BEGIN DATASET CONTENT

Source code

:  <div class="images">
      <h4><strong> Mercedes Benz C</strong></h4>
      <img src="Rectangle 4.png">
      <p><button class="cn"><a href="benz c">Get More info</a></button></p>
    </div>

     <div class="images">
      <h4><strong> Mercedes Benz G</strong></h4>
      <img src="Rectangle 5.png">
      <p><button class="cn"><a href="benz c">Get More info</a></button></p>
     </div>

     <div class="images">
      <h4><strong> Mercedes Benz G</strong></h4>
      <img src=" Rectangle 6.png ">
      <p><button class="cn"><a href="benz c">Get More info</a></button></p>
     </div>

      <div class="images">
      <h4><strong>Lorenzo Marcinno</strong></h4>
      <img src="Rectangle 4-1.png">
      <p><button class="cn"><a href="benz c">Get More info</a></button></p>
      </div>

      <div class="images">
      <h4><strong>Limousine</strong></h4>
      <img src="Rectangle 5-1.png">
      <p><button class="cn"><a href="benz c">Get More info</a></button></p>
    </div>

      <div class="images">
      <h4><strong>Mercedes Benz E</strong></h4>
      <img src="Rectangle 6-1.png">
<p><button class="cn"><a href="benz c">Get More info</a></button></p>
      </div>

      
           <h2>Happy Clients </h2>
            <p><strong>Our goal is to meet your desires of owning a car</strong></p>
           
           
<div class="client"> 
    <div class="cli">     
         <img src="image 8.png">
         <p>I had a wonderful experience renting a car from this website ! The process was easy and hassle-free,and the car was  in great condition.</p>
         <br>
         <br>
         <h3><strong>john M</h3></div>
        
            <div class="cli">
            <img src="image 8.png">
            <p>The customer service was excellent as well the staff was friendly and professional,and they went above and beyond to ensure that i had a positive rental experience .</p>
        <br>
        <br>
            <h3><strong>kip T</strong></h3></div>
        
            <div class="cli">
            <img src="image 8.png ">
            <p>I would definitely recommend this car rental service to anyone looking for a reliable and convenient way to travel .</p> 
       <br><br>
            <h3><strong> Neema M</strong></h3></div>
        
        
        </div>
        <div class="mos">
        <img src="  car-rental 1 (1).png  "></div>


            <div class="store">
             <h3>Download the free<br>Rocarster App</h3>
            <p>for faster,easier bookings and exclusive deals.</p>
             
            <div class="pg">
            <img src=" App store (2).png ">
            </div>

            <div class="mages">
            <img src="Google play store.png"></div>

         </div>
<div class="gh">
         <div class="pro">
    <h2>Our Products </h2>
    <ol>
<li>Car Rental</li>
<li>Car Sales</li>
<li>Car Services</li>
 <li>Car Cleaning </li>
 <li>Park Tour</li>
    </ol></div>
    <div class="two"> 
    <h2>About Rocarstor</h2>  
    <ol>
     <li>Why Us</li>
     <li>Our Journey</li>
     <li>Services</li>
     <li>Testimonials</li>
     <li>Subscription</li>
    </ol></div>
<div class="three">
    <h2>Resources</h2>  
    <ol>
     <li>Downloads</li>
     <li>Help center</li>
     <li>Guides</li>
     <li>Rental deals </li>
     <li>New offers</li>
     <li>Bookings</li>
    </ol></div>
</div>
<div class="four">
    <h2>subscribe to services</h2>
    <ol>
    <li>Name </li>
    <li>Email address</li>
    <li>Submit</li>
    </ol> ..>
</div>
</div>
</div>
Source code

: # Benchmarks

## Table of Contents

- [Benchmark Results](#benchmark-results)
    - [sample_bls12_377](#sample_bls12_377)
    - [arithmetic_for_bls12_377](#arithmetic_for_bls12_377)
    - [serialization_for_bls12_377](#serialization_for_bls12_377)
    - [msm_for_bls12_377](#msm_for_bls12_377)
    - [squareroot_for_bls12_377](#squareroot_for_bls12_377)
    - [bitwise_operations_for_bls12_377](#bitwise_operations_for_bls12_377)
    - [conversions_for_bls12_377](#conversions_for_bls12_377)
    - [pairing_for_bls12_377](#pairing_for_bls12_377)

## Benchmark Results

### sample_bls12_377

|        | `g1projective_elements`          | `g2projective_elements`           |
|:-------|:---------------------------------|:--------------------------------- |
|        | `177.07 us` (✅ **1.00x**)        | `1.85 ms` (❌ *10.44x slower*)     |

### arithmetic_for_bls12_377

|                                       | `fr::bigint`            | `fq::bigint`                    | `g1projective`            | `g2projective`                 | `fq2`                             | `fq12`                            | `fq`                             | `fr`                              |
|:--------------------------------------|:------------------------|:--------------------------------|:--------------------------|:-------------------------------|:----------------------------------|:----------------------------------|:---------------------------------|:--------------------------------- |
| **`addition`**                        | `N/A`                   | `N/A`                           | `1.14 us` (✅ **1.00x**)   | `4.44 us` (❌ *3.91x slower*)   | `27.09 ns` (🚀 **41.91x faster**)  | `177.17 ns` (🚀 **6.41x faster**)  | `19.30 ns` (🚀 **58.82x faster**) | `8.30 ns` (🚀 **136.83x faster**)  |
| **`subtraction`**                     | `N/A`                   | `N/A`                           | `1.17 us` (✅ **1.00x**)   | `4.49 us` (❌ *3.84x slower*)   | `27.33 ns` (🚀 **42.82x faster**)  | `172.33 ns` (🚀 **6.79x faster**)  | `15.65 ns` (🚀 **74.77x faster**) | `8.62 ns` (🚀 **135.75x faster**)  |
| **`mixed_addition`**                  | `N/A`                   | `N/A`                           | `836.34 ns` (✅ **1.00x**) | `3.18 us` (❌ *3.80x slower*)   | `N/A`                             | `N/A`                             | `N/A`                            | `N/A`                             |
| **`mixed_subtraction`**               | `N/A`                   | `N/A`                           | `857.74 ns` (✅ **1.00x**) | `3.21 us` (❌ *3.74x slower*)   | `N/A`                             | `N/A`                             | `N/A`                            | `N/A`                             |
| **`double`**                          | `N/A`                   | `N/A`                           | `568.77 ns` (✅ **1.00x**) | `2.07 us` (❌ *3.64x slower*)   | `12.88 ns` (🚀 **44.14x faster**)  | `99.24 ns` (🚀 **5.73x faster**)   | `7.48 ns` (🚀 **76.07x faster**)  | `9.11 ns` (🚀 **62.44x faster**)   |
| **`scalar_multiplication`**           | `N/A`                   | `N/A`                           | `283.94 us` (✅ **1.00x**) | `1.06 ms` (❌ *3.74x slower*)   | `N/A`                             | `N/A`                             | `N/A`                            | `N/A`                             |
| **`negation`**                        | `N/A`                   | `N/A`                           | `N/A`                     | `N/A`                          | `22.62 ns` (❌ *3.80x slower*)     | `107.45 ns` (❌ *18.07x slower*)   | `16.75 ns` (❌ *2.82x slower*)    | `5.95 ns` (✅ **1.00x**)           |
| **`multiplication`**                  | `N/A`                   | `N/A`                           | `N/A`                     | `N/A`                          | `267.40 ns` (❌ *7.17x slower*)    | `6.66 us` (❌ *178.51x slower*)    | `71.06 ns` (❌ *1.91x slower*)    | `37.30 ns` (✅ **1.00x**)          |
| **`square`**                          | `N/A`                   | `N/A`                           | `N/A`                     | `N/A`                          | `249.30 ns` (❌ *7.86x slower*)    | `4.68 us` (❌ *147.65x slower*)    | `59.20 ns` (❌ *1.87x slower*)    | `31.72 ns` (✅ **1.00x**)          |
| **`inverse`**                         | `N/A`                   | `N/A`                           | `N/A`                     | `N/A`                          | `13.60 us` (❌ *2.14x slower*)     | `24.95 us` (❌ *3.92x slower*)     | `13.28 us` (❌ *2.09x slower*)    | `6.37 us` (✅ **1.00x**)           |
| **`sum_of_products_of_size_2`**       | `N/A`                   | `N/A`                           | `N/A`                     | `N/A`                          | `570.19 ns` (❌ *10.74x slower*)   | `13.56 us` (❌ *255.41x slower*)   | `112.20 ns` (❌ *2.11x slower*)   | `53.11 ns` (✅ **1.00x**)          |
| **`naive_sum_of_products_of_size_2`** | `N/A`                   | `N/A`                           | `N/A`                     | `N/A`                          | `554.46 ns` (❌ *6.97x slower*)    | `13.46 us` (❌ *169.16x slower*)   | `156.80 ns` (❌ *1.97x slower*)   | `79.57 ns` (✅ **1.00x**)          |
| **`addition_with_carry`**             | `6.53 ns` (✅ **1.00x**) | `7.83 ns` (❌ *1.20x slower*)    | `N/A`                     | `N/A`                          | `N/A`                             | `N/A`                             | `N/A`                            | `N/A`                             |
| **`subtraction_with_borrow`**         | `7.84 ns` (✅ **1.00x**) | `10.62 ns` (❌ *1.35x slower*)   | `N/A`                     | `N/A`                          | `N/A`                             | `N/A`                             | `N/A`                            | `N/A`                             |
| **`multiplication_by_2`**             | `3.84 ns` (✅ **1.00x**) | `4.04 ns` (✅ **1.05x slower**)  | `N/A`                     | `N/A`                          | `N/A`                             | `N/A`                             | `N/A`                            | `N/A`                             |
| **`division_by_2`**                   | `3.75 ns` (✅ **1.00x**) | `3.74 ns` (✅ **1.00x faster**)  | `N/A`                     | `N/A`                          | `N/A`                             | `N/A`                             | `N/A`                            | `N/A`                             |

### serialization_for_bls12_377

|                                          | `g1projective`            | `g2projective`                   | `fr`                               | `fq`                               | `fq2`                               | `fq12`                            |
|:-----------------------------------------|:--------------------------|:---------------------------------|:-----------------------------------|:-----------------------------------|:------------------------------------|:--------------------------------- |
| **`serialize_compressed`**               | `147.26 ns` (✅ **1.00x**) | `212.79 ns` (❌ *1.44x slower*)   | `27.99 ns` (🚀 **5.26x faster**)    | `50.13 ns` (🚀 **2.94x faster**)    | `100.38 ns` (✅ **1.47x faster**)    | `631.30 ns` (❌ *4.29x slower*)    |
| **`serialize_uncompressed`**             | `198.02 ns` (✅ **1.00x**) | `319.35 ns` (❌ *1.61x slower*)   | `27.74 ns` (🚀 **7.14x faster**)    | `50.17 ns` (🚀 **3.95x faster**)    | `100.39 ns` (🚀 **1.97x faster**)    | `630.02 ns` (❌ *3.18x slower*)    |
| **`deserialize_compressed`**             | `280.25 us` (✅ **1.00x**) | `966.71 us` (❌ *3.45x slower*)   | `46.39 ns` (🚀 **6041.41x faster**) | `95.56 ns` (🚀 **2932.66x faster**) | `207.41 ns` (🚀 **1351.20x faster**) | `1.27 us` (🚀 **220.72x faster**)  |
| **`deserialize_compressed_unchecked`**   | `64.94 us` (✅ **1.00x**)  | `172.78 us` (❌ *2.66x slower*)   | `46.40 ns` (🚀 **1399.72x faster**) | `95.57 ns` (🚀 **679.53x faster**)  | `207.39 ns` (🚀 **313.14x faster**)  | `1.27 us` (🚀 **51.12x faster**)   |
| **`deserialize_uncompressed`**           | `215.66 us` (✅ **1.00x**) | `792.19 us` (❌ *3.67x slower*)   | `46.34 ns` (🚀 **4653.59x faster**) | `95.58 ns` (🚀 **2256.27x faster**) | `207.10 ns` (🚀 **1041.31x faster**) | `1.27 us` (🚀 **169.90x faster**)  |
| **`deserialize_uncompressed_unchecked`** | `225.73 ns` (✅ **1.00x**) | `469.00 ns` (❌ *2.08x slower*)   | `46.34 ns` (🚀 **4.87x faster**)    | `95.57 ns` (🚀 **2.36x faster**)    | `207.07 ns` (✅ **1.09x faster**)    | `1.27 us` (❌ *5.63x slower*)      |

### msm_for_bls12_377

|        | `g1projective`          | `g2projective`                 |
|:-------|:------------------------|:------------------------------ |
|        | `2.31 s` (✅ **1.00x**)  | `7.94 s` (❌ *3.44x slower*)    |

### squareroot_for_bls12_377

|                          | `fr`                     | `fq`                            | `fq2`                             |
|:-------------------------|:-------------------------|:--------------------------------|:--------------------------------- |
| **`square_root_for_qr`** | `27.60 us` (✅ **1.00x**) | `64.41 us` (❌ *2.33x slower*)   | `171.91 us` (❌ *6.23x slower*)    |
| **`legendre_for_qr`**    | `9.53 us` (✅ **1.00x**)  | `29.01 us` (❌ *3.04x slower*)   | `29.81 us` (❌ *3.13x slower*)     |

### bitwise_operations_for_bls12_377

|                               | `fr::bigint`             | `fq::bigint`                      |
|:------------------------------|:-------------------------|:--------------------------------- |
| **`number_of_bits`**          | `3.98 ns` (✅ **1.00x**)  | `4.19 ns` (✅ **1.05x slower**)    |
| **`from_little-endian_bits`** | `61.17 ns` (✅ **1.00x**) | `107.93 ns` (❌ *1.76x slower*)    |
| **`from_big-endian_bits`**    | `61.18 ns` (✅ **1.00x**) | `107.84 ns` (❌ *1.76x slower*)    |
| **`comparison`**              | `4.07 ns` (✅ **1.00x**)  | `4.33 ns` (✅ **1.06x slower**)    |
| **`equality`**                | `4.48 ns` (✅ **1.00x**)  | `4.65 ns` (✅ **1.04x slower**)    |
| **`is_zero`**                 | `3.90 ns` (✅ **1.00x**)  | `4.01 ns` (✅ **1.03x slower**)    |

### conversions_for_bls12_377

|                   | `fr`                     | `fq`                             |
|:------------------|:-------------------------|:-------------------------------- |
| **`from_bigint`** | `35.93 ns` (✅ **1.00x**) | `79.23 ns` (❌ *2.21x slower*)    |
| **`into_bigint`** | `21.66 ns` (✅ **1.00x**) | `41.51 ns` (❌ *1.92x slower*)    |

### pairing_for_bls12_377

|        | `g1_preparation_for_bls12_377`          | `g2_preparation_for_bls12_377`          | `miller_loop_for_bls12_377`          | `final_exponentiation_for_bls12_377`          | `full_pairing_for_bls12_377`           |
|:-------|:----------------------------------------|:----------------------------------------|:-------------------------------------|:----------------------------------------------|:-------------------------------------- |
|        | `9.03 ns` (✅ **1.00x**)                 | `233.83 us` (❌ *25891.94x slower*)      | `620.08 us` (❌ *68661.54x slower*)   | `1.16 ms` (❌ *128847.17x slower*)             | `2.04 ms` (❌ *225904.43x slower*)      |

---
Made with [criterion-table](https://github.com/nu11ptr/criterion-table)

END DATASET CONTENT

REQUIRED ACTION: Reproduce only the lines above, starting at the line with "<h3><strong> Neema M</strong></h3></div>" and ending at the line with "App store (2).png", exactly as written.

YOUR RESPONSE:
            <h3><strong> Neema M</strong></h3></div>
        
        
        </div>
        <div class="mos">
        <img src="  car-rental 1 (1).png  "></div>


            <div class="store">
             <h3>Download the free<br>Rocarster App</h3>
            <p>for faster,easier bookings and exclusive deals.</p>
             
            <div class="pg">
            <img src=" App store (2).png ">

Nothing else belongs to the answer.